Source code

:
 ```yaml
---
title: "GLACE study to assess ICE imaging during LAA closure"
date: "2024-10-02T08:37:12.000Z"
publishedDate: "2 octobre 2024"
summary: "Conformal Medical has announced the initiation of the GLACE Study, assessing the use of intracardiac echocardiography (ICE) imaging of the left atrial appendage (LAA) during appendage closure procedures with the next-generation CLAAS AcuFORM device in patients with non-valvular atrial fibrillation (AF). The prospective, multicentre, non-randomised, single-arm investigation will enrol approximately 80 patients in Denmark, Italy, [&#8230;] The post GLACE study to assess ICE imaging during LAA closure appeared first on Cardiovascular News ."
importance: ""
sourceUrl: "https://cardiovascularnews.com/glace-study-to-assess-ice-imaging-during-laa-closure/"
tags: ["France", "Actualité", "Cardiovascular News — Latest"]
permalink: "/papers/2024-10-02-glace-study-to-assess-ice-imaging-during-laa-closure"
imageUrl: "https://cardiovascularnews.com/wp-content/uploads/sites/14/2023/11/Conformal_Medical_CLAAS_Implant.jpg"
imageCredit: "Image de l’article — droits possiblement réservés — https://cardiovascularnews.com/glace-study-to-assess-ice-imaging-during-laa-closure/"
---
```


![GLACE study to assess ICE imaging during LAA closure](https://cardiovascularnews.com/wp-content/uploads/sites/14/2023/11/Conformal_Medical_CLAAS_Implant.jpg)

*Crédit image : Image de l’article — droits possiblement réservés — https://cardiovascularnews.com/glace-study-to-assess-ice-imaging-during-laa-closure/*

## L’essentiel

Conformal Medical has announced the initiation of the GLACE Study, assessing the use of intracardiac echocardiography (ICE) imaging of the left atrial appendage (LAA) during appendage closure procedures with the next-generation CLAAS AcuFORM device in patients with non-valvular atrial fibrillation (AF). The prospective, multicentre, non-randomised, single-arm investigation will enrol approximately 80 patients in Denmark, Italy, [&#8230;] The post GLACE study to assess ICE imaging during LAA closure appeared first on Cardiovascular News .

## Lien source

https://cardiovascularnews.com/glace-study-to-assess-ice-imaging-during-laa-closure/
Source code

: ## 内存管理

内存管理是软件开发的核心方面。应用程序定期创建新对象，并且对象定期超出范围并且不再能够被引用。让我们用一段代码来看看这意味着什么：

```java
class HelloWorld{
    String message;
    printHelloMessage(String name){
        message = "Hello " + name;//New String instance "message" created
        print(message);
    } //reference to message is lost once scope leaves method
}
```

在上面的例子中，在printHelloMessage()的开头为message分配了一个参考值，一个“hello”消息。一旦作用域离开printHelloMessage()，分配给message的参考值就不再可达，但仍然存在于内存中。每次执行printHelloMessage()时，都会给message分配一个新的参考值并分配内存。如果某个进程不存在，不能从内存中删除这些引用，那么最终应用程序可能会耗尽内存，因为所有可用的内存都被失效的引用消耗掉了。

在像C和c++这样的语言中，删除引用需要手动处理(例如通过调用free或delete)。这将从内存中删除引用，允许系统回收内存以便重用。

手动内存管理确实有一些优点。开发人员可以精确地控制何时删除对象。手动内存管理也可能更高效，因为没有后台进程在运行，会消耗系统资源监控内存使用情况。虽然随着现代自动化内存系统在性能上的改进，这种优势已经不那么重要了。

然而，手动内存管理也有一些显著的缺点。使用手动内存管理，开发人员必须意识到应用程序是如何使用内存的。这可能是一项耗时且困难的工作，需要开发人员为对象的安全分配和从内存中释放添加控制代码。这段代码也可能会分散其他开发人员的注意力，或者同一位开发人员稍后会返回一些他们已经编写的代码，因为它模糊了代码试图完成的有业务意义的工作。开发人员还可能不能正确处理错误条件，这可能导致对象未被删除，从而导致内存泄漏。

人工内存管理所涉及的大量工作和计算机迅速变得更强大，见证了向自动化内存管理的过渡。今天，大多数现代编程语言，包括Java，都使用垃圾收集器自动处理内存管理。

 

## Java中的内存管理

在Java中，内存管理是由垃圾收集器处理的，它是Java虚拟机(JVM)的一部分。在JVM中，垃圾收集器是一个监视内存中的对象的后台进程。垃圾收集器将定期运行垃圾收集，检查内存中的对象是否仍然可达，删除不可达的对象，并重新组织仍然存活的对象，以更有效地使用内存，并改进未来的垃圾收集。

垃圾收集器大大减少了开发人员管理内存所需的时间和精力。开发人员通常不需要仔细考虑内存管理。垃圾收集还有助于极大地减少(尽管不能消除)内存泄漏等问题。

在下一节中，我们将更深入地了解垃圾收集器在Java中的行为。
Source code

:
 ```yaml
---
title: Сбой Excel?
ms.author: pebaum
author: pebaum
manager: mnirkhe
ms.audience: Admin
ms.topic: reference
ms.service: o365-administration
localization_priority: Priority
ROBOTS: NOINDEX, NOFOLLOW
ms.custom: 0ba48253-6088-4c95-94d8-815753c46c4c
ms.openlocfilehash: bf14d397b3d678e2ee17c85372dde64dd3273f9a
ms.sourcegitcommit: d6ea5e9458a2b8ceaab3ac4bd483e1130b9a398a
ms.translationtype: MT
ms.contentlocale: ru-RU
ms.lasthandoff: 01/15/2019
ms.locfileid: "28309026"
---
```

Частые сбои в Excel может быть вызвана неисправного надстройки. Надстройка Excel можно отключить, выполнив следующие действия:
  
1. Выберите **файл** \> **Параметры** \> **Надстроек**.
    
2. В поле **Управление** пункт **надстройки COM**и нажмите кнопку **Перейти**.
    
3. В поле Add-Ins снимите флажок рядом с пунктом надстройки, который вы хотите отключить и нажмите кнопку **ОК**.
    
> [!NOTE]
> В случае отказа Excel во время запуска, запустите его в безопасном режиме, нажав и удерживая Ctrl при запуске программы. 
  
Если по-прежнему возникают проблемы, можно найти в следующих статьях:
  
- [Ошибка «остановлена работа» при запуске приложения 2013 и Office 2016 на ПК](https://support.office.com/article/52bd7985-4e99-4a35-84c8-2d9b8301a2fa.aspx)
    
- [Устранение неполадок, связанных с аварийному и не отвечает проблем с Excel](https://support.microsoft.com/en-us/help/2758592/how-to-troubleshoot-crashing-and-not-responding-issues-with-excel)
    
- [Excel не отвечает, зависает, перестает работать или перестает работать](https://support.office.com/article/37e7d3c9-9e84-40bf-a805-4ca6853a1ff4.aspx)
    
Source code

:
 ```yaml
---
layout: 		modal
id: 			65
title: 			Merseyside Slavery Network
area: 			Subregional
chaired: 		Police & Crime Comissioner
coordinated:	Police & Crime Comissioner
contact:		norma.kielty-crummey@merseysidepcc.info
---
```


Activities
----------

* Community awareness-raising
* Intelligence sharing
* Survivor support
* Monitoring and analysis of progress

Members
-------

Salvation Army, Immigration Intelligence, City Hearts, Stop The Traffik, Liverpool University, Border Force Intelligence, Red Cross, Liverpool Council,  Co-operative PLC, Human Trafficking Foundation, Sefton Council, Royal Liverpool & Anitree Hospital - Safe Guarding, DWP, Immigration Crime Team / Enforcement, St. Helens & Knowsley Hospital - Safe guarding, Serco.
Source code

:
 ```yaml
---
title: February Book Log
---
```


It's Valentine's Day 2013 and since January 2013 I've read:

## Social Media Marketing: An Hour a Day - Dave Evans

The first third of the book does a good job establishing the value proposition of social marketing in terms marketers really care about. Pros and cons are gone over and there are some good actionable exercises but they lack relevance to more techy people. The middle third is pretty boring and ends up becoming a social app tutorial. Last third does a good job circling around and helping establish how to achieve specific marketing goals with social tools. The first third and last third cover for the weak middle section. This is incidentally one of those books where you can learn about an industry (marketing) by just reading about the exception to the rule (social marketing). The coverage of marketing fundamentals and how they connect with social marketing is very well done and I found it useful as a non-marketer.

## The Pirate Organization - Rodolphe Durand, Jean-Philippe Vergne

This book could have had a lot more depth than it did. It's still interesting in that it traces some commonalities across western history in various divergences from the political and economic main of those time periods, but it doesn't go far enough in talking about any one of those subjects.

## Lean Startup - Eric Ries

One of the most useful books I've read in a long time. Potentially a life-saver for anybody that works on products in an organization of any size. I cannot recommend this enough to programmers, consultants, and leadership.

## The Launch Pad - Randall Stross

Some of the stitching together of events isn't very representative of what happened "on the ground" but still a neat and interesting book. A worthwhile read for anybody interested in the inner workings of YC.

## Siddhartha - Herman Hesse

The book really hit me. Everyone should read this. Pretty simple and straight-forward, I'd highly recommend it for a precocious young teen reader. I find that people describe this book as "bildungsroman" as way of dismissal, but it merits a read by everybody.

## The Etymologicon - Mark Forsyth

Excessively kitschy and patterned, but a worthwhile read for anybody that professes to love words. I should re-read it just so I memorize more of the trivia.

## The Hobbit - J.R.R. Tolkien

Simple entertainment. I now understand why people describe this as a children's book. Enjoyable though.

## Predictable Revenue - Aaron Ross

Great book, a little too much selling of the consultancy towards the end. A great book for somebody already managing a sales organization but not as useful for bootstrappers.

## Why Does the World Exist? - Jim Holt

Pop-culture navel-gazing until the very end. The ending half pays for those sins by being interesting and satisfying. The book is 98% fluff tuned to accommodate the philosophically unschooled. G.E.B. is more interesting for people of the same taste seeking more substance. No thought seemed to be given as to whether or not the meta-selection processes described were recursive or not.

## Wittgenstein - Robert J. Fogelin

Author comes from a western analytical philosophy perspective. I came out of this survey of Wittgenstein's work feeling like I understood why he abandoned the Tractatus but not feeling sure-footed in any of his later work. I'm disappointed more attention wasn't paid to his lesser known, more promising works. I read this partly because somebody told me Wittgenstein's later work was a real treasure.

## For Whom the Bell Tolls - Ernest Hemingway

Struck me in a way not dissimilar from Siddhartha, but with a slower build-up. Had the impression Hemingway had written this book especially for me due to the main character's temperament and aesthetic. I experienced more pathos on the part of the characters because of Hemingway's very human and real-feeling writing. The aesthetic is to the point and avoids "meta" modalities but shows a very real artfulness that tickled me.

__EXERCISE DESCRIPTION__: Take from the listing above each line that contains the string "main".

__TASK ANSWER__:
This book could have had a lot more depth than it did. It's still interesting in that it traces some commonalities across western history in various divergences from the political and economic main of those time periods, but it doesn't go far enough in talking about any one of those subjects.
Struck me in a way not dissimilar from Siddhartha, but with a slower build-up. Had the impression Hemingway had written this book especially for me due to the main character's temperament and aesthetic. I experienced more pathos on the part of the characters because of Hemingway's very human and real-feeling writing. The aesthetic is to the point and avoids "meta" modalities but shows a very real artfulness that tickled me.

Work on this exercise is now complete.